O procurador da República Luiz Francisco Fernandes de Souza concedeu uma entrevista ao Opinião Socialista durante o Encontro Nacional Sindical. Nela, Luiz Fernando denuncia as reformas neoliberais do governo Lula, os possíveis ataques ao Judiciário e a operação abafa nas CPIs
Opinião Socialista – Qual a sua opinião sobre as reformas Trabalhista e Sindical e o porquê de sua participação neste encontro?
Luiz Francisco – Eu vim pra cá pra aprender, colher material e conversar com algumas pessoas que eu respeito. Quanto à reforma Sindical eu sou contra, assim como fui contra a da Previdência, como sou radicalmente contra a do Judiciário, como acho a Tributária uma coisa ridícula. Em vez de uma reforma anti-capital, anti-latifúndio,
que amplie o poder fiscalizador e regulamentador do Estado, fazem uma mini-reforma
Tributária que só prepara caminho pra Alca.
A reforma Sindical só vai dar poder pra cúpula, o que prova que tem a mesma essência
da reforma do Judiciário e a mesma da reforma Política. Por isso eu sou contra.
A reforma do Judiciário está no centro de várias polêmicas importantes, que têm a ver até com o poder de Justiça sobre o governo. Como você vê esta questão do poder de Justiça sobre o governo Lula?

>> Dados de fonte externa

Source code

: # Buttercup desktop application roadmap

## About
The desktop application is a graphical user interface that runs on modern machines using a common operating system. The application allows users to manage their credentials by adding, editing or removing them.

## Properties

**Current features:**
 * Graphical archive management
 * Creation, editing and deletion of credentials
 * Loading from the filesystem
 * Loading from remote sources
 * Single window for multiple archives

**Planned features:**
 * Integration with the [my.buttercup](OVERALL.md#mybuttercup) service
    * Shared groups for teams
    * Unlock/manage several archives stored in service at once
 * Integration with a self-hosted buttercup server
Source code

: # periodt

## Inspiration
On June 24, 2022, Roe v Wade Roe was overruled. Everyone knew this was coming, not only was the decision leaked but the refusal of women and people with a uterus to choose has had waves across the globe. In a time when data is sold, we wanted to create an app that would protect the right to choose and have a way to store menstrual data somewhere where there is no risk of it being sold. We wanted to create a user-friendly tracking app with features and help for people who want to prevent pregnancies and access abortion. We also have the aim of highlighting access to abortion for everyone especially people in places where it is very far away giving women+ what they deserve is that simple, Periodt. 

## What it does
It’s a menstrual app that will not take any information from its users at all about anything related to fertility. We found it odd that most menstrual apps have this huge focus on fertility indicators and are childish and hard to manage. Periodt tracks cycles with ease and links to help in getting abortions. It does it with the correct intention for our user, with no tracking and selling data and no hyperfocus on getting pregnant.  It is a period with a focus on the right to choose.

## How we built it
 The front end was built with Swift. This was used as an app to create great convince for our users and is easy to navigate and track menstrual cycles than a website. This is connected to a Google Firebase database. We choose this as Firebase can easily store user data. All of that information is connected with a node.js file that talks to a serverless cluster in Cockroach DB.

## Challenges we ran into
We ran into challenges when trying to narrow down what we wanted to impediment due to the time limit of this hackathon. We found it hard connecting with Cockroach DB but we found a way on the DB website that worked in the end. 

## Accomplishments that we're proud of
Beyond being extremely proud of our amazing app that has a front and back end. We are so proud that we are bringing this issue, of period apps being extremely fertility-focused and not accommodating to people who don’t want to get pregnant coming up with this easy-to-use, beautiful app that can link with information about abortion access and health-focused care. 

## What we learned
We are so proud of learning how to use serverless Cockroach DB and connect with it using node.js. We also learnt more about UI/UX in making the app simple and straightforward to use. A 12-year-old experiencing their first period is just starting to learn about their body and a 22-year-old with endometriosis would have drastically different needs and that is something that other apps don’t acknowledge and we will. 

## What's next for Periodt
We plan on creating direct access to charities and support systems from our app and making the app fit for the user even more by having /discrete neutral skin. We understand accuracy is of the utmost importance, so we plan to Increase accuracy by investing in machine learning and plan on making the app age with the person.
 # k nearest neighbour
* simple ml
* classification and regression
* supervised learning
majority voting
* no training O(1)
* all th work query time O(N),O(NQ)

Sou radicalmente contra o modelo de reforma do Judiciário que está sendo defendido pelo governo Lula. O correto é o que o Fábio Konder Comparato (jurista e professor da USP) falou: organizar o contrapoder popular. E a única reforma correta é a democratização do Judiciário. É o povo brasileiro elegendo os ministros do Supremo. É eleição, por parte dos juízes e servidores, dos presidentes dos tribunais. É também os servidores elegendo uma série de cargos, secretário de administração etc. É uma auditoria interna aberta e independente, com mandado, e sob controle transparente e popular. Nada disso está previsto lá. A reforma do Judiciário, como está prevista, estabelece o controle do Palácio do Planalto e do governo sobre o Judiciário e o Ministério Público. Aí, por exemplo, se você é um procurador e vai investigar um ato do governo, ele poderia simplesmente te destituir, te tirar o caso, te transferir ou te demitir. Então, o Palácio teria vastos tentáculos contra juízes e procuradores rebeldes.
O ideal em uma reforma do Judiciário é o controle popular. Ter transparência e mecanismos de intervenção, de destituição, por parte do povo. E isso não está previsto.
O controle do Planalto sobre o Judiciário, através da reforma, é combinado com a Lei da Mordaça?
É sim. Na verdade, o projeto da Lei da Mordaça está lá, já passou na Câmara, está no Senado e a qualquer minuto pode ser aprovado. O governo mantém aquilo lá como uma espada, suspensa sobre as cabeças de todo mundo. Na verdade, o governo sabe que aquele projeto da Mordaça é fascista.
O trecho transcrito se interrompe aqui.